*** Opening Data supplied ***

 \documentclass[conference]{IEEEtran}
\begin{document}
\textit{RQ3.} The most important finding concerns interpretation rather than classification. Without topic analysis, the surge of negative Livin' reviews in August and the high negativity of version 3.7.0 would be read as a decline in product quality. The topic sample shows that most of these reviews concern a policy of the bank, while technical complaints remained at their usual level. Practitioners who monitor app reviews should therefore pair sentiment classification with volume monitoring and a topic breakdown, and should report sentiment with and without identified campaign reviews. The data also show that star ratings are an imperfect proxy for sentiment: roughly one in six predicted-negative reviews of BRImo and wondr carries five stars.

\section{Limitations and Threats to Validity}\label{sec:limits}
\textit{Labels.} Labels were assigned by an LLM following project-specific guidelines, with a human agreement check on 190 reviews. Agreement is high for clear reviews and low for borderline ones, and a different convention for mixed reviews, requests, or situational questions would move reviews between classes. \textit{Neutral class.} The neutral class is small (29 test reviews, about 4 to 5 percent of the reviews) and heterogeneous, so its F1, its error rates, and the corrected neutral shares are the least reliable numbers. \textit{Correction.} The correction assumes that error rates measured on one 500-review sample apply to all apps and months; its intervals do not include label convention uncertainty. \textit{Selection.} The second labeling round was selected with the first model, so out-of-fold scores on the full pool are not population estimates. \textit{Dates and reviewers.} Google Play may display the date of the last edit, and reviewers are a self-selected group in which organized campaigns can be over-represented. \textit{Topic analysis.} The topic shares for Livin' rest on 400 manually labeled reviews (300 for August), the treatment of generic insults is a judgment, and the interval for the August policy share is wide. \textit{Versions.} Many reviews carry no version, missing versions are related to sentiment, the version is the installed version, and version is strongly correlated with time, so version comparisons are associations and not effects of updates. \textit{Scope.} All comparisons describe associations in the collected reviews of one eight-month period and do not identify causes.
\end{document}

*** Closing Data supplied ***

• _Prompt_
Reproduce the material in full, keeping every line exactly as given.

• _Output for this task_
 \documentclass[conference]{IEEEtran}
\begin{document}
\textit{RQ3.} The most important finding concerns interpretation rather than classification. Without topic analysis, the surge of negative Livin' reviews in August and the high negativity of version 3.7.0 would be read as a decline in product quality. The topic sample shows that most of these reviews concern a policy of the bank, while technical complaints remained at their usual level. Practitioners who monitor app reviews should therefore pair sentiment classification with volume monitoring and a topic breakdown, and should report sentiment with and without identified campaign reviews. The data also show that star ratings are an imperfect proxy for sentiment: roughly one in six predicted-negative reviews of BRImo and wondr carries five stars.

\section{Limitations and Threats to Validity}\label{sec:limits}
\textit{Labels.} Labels were assigned by an LLM following project-specific guidelines, with a human agreement check on 190 reviews. Agreement is high for clear reviews and low for borderline ones, and a different convention for mixed reviews, requests, or situational questions would move reviews between classes. \textit{Neutral class.} The neutral class is small (29 test reviews, about 4 to 5 percent of the reviews) and heterogeneous, so its F1, its error rates, and the corrected neutral shares are the least reliable numbers. \textit{Correction.} The correction assumes that error rates measured on one 500-review sample apply to all apps and months; its intervals do not include label convention uncertainty. \textit{Selection.} The second labeling round was selected with the first model, so out-of-fold scores on the full pool are not population estimates. \textit{Dates and reviewers.} Google Play may display the date of the last edit, and reviewers are a self-selected group in which organized campaigns can be over-represented. \textit{Topic analysis.} The topic shares for Livin' rest on 400 manually labeled reviews (300 for August), the treatment of generic insults is a judgment, and the interval for the August policy share is wide. \textit{Versions.} Many reviews carry no version, missing versions are related to sentiment, the version is the installed version, and version is strongly correlated with time, so version comparisons are associations and not effects of updates. \textit{Scope.} All comparisons describe associations in the collected reviews of one eight-month period and do not identify causes.
\end{document}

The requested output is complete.